Hsan v. Department of Homeland Security
This text of Hsan v. Department of Homeland Security (Hsan v. Department of Homeland Security) is published on Counsel Stack Legal Research, covering District Court, W.D. Oklahoma primary law. Counsel Stack provides free access to over 12 million legal documents including statutes, case law, regulations, and constitutions.
Opinion
THE UNITED STATES DISTRICT COURT FOR THE WESTERN DISTRICT OF OKLAHOMA
WAI HSAN, ) ) Petitioner, ) ) v. ) CIV-20-1178-R ) DEPARTMENT OF HOMELAND ) SECURITY, ) ) Respondent. ) )
ORDER
Petitioner filed this action seeking a writ of habeas corpus, alleging continued detention by the Department of Homeland Security while awaiting removal from the United States. The Court previously referred the matter to United States Magistrate Judge Gary M. Purcell for preliminary review. The Court hereby withdraws the reference for purposes of addressing Respondent’s Motion to Dismiss (Doc. No. 14), to which no response has been filed by Petitioner despite instructions from Judge Purcell setting forth a deadline of March 2, 2021 for a response. (Doc. No. 15). Upon consideration of Respondent’s Motion, the Court hereby DISMISSES the Petition as MOOT. According to the Respondent, on January 8, 2021, Immigration and Customs Enforcement released Petitioner from custody pending his removal, the relief requested in the November 16, 2020 Petition. A case is rendered moot if an event occurs during the pendency of an action “that makes it impossible for the court to grant any effectual relief.” Church of Scientology v. United States, 506 U.S. 9, 12 (1992) internal quotations and citations omitted). Petitioner requested a single avenue of relief, release pending removal, which he has received, raising the issue of mootness. Petitioner’s release from custody does not automatically moot this action., because
he was in custody at the time he filed the petition. See Riley v. INS, 310 F.3d 1253, 1257 (10th Cir. 2002) (citing Spencer v. Kemna, 523 U.S. 1, 7, 118 S.Ct. 978, 140 L.Ed.2d 43 (1998)). In Riley, the court set forth the exceptions. We will not dismiss a petition as moot if “(1) secondary or ‘collateral’ injuries survive after resolution of the primary injury; (2) the issue is deemed a wrong capable of repetition yet evading review; (3) the defendant voluntarily ceases an allegedly illegal practice but is free to resume it at any time; or (4) it is a properly certified class action suit.” Chong v. District Director, INS, 264 F.3d 378, 384 (3d Cir.2001); see also Sosna v. Iowa, 419 U.S. 393, 399, 95 S.Ct. 553, 42 L.Ed.2d 532 (1975); Roe v. Wade, 410 U.S. 113, 125, 93 S.Ct. 705, 35 L.Ed.2d 147 (1973); Sibron v. New York, 392 U.S. 40, 53, 88 S.Ct. 1889, 20 L.Ed.2d 917 (1968); United States v. W.T. Grant Co., 345 U.S. 629, 632, 73 S.Ct. 894, 97 L.Ed. 1303 (1953); Southern Utah Wilderness Alliance v. Smith, 110 F.3d 724, 729 (10th Cir.1997); Oyler v. Allenbrand, 23 F.3d 292, 294 (10th Cir.1994); ARW Exploration Corp. v. Aguirre, 947 F.2d 450, 453 (10th Cir.1991).

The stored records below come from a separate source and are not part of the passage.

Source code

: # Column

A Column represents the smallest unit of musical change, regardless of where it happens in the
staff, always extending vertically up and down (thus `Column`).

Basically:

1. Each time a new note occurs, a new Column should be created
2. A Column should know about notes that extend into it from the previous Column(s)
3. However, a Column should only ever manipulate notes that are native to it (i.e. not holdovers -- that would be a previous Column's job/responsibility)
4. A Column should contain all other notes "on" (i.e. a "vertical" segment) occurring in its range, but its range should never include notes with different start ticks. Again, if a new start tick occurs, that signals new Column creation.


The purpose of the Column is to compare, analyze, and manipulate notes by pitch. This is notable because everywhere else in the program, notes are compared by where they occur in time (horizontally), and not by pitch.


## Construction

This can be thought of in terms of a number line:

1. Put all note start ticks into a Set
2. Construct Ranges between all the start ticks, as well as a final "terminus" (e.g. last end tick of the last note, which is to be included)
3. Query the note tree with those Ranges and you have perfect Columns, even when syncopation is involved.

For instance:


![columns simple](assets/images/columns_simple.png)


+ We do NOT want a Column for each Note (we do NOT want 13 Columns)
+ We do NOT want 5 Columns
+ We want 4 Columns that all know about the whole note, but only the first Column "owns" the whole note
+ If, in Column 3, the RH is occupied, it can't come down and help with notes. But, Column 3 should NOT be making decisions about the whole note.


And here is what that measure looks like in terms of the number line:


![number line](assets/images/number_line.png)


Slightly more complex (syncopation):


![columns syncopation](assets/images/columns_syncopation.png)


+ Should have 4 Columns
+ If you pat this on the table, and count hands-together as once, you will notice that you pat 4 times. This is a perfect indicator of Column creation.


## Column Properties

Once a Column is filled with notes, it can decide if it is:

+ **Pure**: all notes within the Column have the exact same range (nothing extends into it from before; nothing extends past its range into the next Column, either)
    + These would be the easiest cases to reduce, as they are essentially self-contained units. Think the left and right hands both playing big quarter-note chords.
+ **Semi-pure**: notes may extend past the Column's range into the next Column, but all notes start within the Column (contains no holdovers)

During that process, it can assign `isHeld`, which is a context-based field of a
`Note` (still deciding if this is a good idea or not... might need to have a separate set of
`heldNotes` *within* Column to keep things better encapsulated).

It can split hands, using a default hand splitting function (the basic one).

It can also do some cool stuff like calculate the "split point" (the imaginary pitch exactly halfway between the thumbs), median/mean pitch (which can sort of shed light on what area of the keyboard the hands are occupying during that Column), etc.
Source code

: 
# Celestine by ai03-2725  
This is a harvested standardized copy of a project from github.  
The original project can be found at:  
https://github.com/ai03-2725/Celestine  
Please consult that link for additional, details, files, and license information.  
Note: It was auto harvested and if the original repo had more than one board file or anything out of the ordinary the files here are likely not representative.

Id. As in Riley the Court here questions the potential for Immigration and Customs Enforcement to resume Mr. Hsan’s pre-removal detention upon dismissal of his case. Mr. Hsan, however, presents no arguments to the Court to counter Respondent’s assertion that the petition is moot. Accordingly, the Court concludes that Mr. Hsan’s release moots his challenge to the legality of his detention pending removal. See also Truong Ly Van v. Gonzales, No. CIV-06-1248-R, 2007 WL 275976 at *2 (W.D. Okla. 2007). Accordingly, Respondent’s motion to dismiss is GRANTED. For the reasons set forth herein, Respondent’s Motion to Dismiss is GRANTED. Judgment shall be entered accordingly. IT IS SO ORDERED this 4" day of March 2021.